As a new school year begins for most students, I believe it’s a good time to renew our commitment to our children. This includes ways to include daily literacy activities for our youngest children. This month on Literacy Toolbox, I will share ways parents and educators can work to create their own little bookworms.
Two decades ago in Becoming a Nation of Readers (Anderson, Hiebert, Scott, & Wilkinson, 1985) reading aloud was called “the single most important activity for building the knowledge required for eventual success in reading” (p. 23). I’ve written about read alouds before and I’ll continue to write about them because I believe that they are so important in our children’s daily literacy life. Children absorb everything we say and do. How many times have you heard something come out of your child’s mouth that sounds just like you? Reading can have the same effect. If our children see us read or hear us read, they will want to be just like us!
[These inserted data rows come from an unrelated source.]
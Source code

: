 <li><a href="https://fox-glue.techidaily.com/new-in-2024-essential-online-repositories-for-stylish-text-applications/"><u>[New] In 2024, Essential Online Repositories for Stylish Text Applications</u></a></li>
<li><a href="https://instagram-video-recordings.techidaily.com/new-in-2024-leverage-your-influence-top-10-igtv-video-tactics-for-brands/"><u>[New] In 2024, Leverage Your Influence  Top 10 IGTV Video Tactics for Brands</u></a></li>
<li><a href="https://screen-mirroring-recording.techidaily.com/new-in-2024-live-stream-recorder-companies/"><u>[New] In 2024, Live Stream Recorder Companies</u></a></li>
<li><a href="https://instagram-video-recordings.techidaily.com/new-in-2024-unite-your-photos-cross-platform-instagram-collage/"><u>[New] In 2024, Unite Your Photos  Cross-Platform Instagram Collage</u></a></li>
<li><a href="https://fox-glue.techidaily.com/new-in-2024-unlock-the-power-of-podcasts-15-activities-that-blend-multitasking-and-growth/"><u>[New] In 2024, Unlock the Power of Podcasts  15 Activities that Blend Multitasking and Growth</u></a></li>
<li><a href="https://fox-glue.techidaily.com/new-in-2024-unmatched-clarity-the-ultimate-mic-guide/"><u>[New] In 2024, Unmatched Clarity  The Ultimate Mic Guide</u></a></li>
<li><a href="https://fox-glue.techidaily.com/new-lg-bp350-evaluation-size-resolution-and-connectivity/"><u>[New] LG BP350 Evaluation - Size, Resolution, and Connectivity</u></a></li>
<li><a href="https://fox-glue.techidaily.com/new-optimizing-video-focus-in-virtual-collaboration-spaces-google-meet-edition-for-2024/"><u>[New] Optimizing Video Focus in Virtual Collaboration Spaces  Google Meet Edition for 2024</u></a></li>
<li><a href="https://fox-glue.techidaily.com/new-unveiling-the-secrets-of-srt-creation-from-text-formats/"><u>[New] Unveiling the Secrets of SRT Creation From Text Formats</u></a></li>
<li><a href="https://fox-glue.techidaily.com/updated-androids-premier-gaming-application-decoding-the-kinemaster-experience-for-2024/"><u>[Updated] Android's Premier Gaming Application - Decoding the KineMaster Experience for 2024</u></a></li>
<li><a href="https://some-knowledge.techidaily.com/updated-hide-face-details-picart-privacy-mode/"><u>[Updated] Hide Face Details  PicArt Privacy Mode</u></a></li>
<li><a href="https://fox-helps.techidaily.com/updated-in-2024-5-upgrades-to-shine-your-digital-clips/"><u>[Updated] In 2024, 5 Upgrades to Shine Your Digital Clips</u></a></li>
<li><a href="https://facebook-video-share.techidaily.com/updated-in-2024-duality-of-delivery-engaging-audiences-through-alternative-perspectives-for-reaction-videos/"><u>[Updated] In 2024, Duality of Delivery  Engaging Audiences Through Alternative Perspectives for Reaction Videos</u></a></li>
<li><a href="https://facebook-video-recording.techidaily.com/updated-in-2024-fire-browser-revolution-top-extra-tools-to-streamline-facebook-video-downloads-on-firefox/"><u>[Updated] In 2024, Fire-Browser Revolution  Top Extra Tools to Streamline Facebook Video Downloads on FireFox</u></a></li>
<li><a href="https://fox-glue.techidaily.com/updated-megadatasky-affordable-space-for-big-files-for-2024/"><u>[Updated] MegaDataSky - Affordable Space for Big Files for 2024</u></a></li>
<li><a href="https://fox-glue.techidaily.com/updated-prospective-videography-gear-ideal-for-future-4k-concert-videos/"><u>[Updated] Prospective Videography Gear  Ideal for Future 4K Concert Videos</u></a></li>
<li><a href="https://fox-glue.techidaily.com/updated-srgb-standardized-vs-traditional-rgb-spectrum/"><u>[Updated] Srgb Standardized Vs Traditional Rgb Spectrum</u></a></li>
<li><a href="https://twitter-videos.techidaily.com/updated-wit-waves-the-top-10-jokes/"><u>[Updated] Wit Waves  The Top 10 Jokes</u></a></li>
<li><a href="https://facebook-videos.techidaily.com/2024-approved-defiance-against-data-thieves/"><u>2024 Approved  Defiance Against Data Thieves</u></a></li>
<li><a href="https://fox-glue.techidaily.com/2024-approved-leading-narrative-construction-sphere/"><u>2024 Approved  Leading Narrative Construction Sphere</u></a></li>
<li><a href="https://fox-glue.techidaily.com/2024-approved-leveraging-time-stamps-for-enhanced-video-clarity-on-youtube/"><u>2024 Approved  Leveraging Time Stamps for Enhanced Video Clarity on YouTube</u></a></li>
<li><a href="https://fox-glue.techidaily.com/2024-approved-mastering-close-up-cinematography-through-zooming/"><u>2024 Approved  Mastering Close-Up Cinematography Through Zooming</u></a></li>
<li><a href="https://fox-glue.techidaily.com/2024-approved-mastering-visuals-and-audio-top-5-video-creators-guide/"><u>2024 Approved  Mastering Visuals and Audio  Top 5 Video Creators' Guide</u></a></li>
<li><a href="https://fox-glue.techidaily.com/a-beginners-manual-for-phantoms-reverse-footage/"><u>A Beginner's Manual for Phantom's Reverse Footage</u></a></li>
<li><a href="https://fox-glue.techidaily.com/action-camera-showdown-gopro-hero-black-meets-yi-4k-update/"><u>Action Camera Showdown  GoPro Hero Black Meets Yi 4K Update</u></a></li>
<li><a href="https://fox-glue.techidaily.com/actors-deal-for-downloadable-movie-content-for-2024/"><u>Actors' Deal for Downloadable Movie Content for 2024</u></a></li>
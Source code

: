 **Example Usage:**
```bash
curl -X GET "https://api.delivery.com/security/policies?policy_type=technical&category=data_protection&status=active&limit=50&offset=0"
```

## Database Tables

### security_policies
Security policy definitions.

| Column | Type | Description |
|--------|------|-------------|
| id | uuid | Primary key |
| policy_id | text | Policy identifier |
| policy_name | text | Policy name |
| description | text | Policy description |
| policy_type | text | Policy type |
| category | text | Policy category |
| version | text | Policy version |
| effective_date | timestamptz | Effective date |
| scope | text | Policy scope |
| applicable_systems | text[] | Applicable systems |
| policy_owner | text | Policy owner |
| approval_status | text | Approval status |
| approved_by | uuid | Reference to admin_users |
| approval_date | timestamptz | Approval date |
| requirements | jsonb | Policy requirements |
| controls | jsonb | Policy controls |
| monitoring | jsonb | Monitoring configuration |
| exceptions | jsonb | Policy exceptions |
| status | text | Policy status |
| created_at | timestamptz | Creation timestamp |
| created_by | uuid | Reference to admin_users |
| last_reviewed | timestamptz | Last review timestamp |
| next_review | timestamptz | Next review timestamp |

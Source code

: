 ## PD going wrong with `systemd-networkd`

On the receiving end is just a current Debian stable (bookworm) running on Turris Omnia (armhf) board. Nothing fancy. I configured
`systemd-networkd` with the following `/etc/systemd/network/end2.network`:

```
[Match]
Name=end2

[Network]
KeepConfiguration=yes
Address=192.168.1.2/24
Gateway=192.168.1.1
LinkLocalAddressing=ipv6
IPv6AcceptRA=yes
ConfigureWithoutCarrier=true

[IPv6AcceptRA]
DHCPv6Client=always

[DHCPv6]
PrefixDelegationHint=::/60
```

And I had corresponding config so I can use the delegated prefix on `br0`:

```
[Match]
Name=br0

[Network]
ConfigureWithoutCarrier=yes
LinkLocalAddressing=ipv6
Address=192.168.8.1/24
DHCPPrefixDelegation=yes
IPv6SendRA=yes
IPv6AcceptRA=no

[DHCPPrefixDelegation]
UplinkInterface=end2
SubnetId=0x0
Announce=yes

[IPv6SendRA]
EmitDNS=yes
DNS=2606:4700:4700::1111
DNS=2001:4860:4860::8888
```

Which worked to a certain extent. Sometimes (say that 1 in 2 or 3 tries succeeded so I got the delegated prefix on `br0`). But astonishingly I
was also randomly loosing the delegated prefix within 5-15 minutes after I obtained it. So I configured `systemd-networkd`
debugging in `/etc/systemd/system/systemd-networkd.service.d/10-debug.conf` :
Reading aloud to our children goes a long way to creating little bookworms!
Chances are, if you are reading this, you already know the importance of reading aloud and probably do so every day. I will simply provide you with a few resources to help you along the way:
The Read-Aloud Handbook: Sixth Edition by Jim Trelease
What Should I Read Aloud? A Guide to 200 Best-selling Picture Books by Nancy Anderson
Do you have any “go-to” resources to create bookworms out of your children?